:: Data section
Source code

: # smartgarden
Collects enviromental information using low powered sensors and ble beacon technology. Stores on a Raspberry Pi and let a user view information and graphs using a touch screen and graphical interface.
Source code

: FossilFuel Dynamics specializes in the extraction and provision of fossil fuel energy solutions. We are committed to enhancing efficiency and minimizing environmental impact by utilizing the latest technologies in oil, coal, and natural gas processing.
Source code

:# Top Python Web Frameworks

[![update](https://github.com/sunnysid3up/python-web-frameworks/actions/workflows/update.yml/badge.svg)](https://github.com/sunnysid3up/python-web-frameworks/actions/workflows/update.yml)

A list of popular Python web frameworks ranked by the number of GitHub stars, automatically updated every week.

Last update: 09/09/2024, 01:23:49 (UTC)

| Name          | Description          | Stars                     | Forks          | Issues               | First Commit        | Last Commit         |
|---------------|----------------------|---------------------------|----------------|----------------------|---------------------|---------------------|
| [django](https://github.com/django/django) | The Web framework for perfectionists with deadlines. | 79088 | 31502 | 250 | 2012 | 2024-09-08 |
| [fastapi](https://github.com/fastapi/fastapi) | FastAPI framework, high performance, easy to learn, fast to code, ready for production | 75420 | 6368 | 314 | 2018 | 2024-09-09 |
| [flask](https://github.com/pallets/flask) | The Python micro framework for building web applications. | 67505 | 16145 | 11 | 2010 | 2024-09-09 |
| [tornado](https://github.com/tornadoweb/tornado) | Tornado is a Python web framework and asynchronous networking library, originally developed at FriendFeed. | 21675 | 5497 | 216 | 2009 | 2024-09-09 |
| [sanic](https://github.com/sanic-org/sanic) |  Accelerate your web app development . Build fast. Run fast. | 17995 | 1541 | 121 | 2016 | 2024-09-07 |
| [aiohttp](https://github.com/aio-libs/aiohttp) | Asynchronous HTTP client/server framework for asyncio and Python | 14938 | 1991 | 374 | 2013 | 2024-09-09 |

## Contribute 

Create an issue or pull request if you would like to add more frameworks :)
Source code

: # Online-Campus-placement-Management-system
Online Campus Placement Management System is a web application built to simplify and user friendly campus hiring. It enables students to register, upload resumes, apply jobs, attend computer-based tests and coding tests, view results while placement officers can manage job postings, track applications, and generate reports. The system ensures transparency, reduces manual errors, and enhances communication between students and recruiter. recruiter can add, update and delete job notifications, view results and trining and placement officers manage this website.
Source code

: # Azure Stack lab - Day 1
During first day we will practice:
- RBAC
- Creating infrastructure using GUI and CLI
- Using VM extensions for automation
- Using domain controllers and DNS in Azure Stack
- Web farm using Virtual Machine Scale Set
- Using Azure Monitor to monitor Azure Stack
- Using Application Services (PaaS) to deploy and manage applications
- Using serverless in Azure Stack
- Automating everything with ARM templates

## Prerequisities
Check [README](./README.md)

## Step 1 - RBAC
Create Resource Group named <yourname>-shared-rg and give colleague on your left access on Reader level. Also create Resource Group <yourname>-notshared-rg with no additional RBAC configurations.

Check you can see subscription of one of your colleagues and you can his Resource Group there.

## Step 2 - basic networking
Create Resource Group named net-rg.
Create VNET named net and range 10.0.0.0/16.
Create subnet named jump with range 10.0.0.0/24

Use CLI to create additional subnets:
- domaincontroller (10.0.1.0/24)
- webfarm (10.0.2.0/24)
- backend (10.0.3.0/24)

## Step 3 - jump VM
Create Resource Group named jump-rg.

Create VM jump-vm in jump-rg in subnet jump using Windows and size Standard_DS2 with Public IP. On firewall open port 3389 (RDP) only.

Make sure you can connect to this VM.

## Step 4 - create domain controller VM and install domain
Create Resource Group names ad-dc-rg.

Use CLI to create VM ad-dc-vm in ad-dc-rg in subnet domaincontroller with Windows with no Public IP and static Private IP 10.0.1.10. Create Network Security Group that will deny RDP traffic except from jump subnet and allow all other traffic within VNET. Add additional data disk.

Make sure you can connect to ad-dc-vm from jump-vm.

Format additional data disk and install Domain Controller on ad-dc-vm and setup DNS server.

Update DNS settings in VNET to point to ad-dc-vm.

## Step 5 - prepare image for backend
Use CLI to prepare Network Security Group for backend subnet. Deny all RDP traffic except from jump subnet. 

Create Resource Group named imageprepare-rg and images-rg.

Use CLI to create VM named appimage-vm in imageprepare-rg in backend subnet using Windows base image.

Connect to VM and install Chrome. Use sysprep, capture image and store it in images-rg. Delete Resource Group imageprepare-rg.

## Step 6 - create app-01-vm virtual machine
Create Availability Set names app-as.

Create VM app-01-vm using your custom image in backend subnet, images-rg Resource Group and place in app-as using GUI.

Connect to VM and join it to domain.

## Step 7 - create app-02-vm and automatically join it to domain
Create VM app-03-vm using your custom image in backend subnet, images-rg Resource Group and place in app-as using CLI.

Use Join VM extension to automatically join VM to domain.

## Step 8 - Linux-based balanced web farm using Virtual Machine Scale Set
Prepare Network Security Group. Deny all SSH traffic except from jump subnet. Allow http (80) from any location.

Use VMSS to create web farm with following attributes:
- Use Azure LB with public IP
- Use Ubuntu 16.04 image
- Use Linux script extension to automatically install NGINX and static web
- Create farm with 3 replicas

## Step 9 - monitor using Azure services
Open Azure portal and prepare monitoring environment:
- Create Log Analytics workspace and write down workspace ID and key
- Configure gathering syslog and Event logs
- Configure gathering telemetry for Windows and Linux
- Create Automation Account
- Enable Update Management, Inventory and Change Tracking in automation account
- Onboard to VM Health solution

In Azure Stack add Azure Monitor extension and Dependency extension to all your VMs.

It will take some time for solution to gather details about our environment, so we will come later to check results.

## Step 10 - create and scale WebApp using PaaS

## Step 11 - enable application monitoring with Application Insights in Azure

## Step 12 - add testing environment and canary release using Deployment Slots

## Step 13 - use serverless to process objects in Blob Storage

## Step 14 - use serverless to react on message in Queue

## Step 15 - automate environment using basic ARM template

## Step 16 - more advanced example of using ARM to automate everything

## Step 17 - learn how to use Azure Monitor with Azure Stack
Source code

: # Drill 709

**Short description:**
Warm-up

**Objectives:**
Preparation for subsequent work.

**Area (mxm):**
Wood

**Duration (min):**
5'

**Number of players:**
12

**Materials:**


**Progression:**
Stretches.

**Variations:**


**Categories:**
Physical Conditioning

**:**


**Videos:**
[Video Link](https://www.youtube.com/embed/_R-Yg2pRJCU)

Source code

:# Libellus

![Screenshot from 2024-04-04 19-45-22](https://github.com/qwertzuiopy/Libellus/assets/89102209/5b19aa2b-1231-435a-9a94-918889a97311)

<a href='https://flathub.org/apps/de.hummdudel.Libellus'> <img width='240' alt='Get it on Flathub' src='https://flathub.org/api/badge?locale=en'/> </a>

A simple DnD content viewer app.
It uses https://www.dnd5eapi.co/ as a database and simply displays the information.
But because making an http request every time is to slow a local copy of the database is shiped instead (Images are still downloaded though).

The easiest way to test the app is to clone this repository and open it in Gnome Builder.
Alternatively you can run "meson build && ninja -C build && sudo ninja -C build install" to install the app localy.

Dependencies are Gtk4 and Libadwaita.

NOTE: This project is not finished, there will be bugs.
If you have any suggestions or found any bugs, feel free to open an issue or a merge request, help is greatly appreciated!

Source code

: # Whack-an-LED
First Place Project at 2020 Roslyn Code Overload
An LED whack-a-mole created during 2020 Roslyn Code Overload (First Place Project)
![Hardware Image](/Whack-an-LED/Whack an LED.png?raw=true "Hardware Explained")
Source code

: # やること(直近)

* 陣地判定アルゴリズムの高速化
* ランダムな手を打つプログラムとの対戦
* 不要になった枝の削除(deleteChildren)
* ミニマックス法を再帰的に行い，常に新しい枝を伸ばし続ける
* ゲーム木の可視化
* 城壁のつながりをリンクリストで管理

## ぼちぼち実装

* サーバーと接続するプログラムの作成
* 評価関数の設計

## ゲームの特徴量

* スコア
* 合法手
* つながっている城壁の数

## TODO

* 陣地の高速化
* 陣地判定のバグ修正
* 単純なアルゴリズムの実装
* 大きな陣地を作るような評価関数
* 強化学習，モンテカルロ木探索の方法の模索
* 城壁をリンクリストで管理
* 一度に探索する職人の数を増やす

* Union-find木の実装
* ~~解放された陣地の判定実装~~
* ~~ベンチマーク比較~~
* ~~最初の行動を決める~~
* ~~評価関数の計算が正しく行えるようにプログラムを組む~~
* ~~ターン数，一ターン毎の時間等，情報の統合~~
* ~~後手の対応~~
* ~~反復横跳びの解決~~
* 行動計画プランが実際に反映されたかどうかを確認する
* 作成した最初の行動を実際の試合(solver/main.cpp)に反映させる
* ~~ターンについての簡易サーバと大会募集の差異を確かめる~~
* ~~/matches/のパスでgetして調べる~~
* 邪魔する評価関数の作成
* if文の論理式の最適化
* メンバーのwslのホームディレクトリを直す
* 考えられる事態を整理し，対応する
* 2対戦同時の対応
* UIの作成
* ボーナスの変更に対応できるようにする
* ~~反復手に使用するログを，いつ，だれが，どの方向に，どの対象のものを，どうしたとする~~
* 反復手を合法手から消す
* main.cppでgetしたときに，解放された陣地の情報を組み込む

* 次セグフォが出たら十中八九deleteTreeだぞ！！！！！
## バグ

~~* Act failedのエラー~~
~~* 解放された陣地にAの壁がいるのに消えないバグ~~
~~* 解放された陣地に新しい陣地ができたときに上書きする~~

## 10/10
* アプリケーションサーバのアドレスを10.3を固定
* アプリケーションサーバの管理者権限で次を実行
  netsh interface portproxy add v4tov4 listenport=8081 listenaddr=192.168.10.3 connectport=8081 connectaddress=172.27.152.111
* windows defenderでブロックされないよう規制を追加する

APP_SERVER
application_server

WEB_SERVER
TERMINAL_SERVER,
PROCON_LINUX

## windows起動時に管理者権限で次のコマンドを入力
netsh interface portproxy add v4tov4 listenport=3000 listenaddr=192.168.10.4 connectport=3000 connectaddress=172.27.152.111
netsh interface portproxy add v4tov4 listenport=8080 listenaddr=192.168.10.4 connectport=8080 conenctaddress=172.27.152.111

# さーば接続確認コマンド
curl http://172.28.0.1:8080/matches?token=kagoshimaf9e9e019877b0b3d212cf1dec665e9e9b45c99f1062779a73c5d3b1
::::
> **How to complete this task**
The required answer is the exact run of lines above starting at the line with "## Step 1 - RBAC" and ending at the line with "Create Resource Group named net-rg.", with both ends present.

> **Result of this task**
## Step 1 - RBAC
Create Resource Group named <yourname>-shared-rg and give colleague on your left access on Reader level. Also create Resource Group <yourname>-notshared-rg with no additional RBAC configurations.

Check you can see subscription of one of your colleagues and you can his Resource Group there.

## Step 2 - basic networking
Create Resource Group named net-rg.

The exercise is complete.